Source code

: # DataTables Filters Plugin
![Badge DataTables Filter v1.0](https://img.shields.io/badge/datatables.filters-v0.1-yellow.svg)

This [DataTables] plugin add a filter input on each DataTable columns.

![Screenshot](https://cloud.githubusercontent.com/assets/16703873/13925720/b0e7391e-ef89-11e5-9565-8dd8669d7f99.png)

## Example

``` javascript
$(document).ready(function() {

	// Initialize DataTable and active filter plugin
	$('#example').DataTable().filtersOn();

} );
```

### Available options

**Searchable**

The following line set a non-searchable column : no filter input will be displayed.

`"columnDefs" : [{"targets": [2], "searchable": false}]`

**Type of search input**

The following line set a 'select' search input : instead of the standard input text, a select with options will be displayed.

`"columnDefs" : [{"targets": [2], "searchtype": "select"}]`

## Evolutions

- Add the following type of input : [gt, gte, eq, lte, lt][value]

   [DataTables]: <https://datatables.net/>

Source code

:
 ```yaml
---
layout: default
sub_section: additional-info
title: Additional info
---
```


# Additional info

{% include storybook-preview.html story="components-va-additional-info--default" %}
____________
■ **INSTRUCTIONS FOR THE TASK**:
Where the line containing "The following line set a 'select'" appears in the records above, begin copying and continue through the last line; copy each line exactly and include no others.

■ **RESULT FOR THIS TASK**:
The following line set a 'select' search input : instead of the standard input text, a select with options will be displayed.

`"columnDefs" : [{"targets": [2], "searchtype": "select"}]`

## Evolutions

- Add the following type of input : [gt, gte, eq, lte, lt][value]

   [DataTables]: <https://datatables.net/>

Source code

:
 ```yaml
---
layout: default
sub_section: additional-info
title: Additional info
---
```


# Additional info

{% include storybook-preview.html story="components-va-additional-info--default" %}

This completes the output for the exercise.